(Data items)
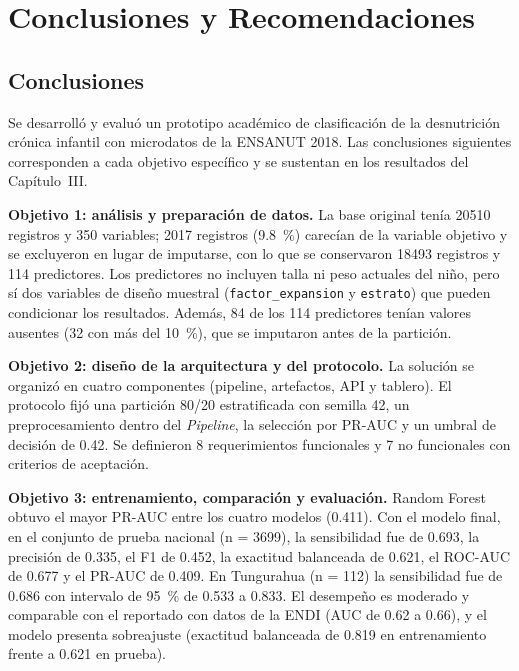 \chapter{Conclusiones y Recomendaciones}

\section{Conclusiones}
Se desarrolló y evaluó un prototipo académico de clasificación de la desnutrición crónica infantil con microdatos de la ENSANUT 2018. Las conclusiones siguientes corresponden a cada objetivo específico y se sustentan en los resultados del Capítulo~III.

\noindent\hspace*{\parindent}\textbf{Objetivo 1: análisis y preparación de datos.} La base original tenía \num{20510} registros y 350 variables; \num{2017} registros (\SI{9.8}{\percent}) carecían de la variable objetivo y se excluyeron en lugar de imputarse, con lo que se conservaron \num{18493} registros y 114 predictores. Los predictores no incluyen talla ni peso actuales del niño, pero sí dos variables de diseño muestral (\texttt{factor\_expansion} y \texttt{estrato}) que pueden condicionar los resultados. Además, 84 de los 114 predictores tenían valores ausentes (32 con más del \SI{10}{\percent}), que se imputaron antes de la partición.

\noindent\hspace*{\parindent}\textbf{Objetivo 2: diseño de la arquitectura y del protocolo.} La solución se organizó en cuatro componentes (pipeline, artefactos, API y tablero). El protocolo fijó una partición 80/20 estratificada con semilla 42, un preprocesamiento dentro del \textit{Pipeline}, la selección por PR-AUC y un umbral de decisión de 0.42. Se definieron 8 requerimientos funcionales y 7 no funcionales con criterios de aceptación.

\noindent\hspace*{\parindent}\textbf{Objetivo 3: entrenamiento, comparación y evaluación.} Random Forest obtuvo el mayor PR-AUC entre los cuatro modelos (0.411). Con el modelo final, en el conjunto de prueba nacional (n = \num{3699}), la sensibilidad fue de 0.693, la precisión de 0.335, el F1 de 0.452, la exactitud balanceada de 0.621, el ROC-AUC de 0.677 y el PR-AUC de 0.409. En Tungurahua (n = 112) la sensibilidad fue de 0.686 con intervalo de \SI{95}{\percent} de 0.533 a 0.833. El desempeño es moderado y comparable con el reportado con datos de la ENDI (AUC de 0.62 a 0.66), y el modelo presenta sobreajuste (exactitud balanceada de 0.819 en entrenamiento frente a 0.621 en prueba).

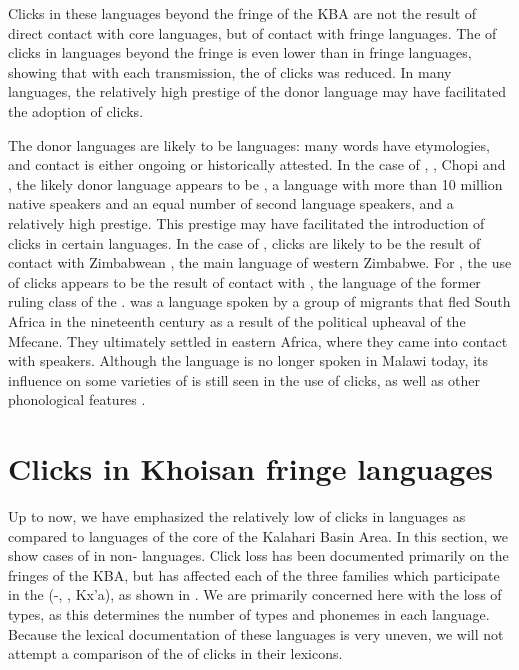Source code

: \documentclass[output=paper
,newtxmath
,modfonts
,nonflat]{langsci/langscibook}
\begin{document}
Clicks in these  languages beyond the fringe of the KBA are not the result of direct contact with core languages, but of contact with fringe languages. The  of clicks in  languages beyond the fringe is even lower than in fringe languages, showing that with each transmission, the  of clicks was reduced. In many languages, the relatively high prestige of the donor language may have facilitated the adoption of clicks. 

The donor languages are likely to be  languages: many  words have  etymologies, and contact is either ongoing or historically attested. In the case of , , Chopi and , the likely donor language appears to be , a language with more than 10 million native speakers and an equal number of second language speakers, and a relatively high prestige. This prestige may have facilitated the introduction of clicks in certain languages. In the case of , clicks are likely to be the result of contact with Zimbabwean , the main language of western Zimbabwe. For , the use of clicks appears to be the result of contact with , the language of the former ruling class of the .  was a  language spoken by a group of migrants that fled South Africa in the nineteenth century as a result of the political upheaval of the Mfecane. They ultimately settled in eastern Africa, where they came into contact with  speakers. Although the  language is no longer spoken in Malawi today, its influence on some varieties of  is still seen in the use of clicks, as well as other phonological features \citep{Moyo1995}. 

\section{Clicks in Khoisan fringe languages}\label{sec:sands:5}

Up to now, we have emphasized the relatively low  of clicks in  languages as compared to languages of the core of the Kalahari Basin Area. In this section, we show cases of  in non- languages. Click loss has been documented primarily on the fringes of the KBA, but has affected each of the three families which participate in the  (-, , Kx'a), as shown in . We are primarily concerned here with the loss of  types, as this determines the number of  types and  phonemes in each language. Because the lexical documentation of these languages is very uneven, we will not attempt a comparison of the  of clicks in their lexicons. 
\end{document}
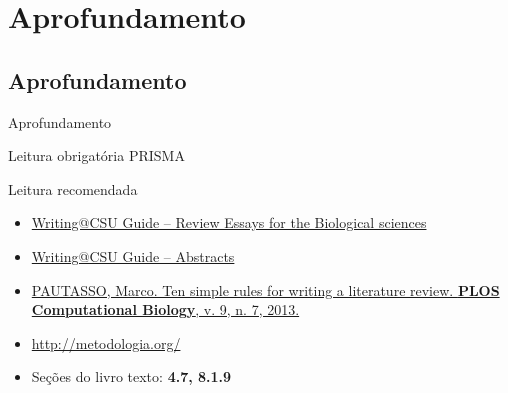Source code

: \documentclass{beamer}
\begin{document}
\section{Aprofundamento}

\subsection{Aprofundamento}

\begin{frame}{Aprofundamento}
  \begin{block}{Leitura obrigatória}
    PRISMA
  \end{block}
  \begin{block}{Leitura recomendada}
    \begin{itemize}
      \tiny
    \item
      \href{https://writing.colostate.edu/guides/guide.cfm?guideid=79}{Writing@CSU Guide -- Review Essays for the Biological sciences}
    \item \href{https://writing.colostate.edu/guides/guide.cfm?guideid=59}{Writing@CSU Guide -- Abstracts}
    \item \href{https://doi.org/10.1371/journal.pcbi.1003149}
      {PAUTASSO, Marco. Ten simple rules for writing a literature review. {\bf PLOS Computational Biology}, v. 9, n. 7, 2013.}
    \item \url{http://metodologia.org/}
    \item Seções do livro texto: {\bf 4.7, 8.1.9}
    \end{itemize}
  \end{block}
\end{frame}
\end{document}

▶ [WORK INSTRUCTION]: Please give back every line above exactly as it stands, without pictures.

▶ [ANSWER SECTION]:
 \chapter{Conclusiones y Recomendaciones}

\section{Conclusiones}
Se desarrolló y evaluó un prototipo académico de clasificación de la desnutrición crónica infantil con microdatos de la ENSANUT 2018. Las conclusiones siguientes corresponden a cada objetivo específico y se sustentan en los resultados del Capítulo~III.

\noindent\hspace*{\parindent}\textbf{Objetivo 1: análisis y preparación de datos.} La base original tenía \num{20510} registros y 350 variables; \num{2017} registros (\SI{9.8}{\percent}) carecían de la variable objetivo y se excluyeron en lugar de imputarse, con lo que se conservaron \num{18493} registros y 114 predictores. Los predictores no incluyen talla ni peso actuales del niño, pero sí dos variables de diseño muestral (\texttt{factor\_expansion} y \texttt{estrato}) que pueden condicionar los resultados. Además, 84 de los 114 predictores tenían valores ausentes (32 con más del \SI{10}{\percent}), que se imputaron antes de la partición.

\noindent\hspace*{\parindent}\textbf{Objetivo 2: diseño de la arquitectura y del protocolo.} La solución se organizó en cuatro componentes (pipeline, artefactos, API y tablero). El protocolo fijó una partición 80/20 estratificada con semilla 42, un preprocesamiento dentro del \textit{Pipeline}, la selección por PR-AUC y un umbral de decisión de 0.42. Se definieron 8 requerimientos funcionales y 7 no funcionales con criterios de aceptación.

\noindent\hspace*{\parindent}\textbf{Objetivo 3: entrenamiento, comparación y evaluación.} Random Forest obtuvo el mayor PR-AUC entre los cuatro modelos (0.411). Con el modelo final, en el conjunto de prueba nacional (n = \num{3699}), la sensibilidad fue de 0.693, la precisión de 0.335, el F1 de 0.452, la exactitud balanceada de 0.621, el ROC-AUC de 0.677 y el PR-AUC de 0.409. En Tungurahua (n = 112) la sensibilidad fue de 0.686 con intervalo de \SI{95}{\percent} de 0.533 a 0.833. El desempeño es moderado y comparable con el reportado con datos de la ENDI (AUC de 0.62 a 0.66), y el modelo presenta sobreajuste (exactitud balanceada de 0.819 en entrenamiento frente a 0.621 en prueba).

Source code

: \documentclass[output=paper
,newtxmath
,modfonts
,nonflat]{langsci/langscibook}
\begin{document}
Clicks in these  languages beyond the fringe of the KBA are not the result of direct contact with core languages, but of contact with fringe languages. The  of clicks in  languages beyond the fringe is even lower than in fringe languages, showing that with each transmission, the  of clicks was reduced. In many languages, the relatively high prestige of the donor language may have facilitated the adoption of clicks. 

The donor languages are likely to be  languages: many  words have  etymologies, and contact is either ongoing or historically attested. In the case of , , Chopi and , the likely donor language appears to be , a language with more than 10 million native speakers and an equal number of second language speakers, and a relatively high prestige. This prestige may have facilitated the introduction of clicks in certain languages. In the case of , clicks are likely to be the result of contact with Zimbabwean , the main language of western Zimbabwe. For , the use of clicks appears to be the result of contact with , the language of the former ruling class of the .  was a  language spoken by a group of migrants that fled South Africa in the nineteenth century as a result of the political upheaval of the Mfecane. They ultimately settled in eastern Africa, where they came into contact with  speakers. Although the  language is no longer spoken in Malawi today, its influence on some varieties of  is still seen in the use of clicks, as well as other phonological features \citep{Moyo1995}. 

\section{Clicks in Khoisan fringe languages}\label{sec:sands:5}

Up to now, we have emphasized the relatively low  of clicks in  languages as compared to languages of the core of the Kalahari Basin Area. In this section, we show cases of  in non- languages. Click loss has been documented primarily on the fringes of the KBA, but has affected each of the three families which participate in the  (-, , Kx'a), as shown in . We are primarily concerned here with the loss of  types, as this determines the number of  types and  phonemes in each language. Because the lexical documentation of these languages is very uneven, we will not attempt a comparison of the  of clicks in their lexicons. 
\end{document}
Source code

: \documentclass{beamer}
\begin{document}
\section{Aprofundamento}

\subsection{Aprofundamento}

\begin{frame}{Aprofundamento}
  \begin{block}{Leitura obrigatória}
    PRISMA
  \end{block}
  \begin{block}{Leitura recomendada}
    \begin{itemize}
      \tiny
    \item
      \href{https://writing.colostate.edu/guides/guide.cfm?guideid=79}{Writing@CSU Guide -- Review Essays for the Biological sciences}
    \item \href{https://writing.colostate.edu/guides/guide.cfm?guideid=59}{Writing@CSU Guide -- Abstracts}
    \item \href{https://doi.org/10.1371/journal.pcbi.1003149}
      {PAUTASSO, Marco. Ten simple rules for writing a literature review. {\bf PLOS Computational Biology}, v. 9, n. 7, 2013.}
    \item \url{http://metodologia.org/}
    \item Seções do livro texto: {\bf 4.7, 8.1.9}
    \end{itemize}
  \end{block}
\end{frame}
\end{document}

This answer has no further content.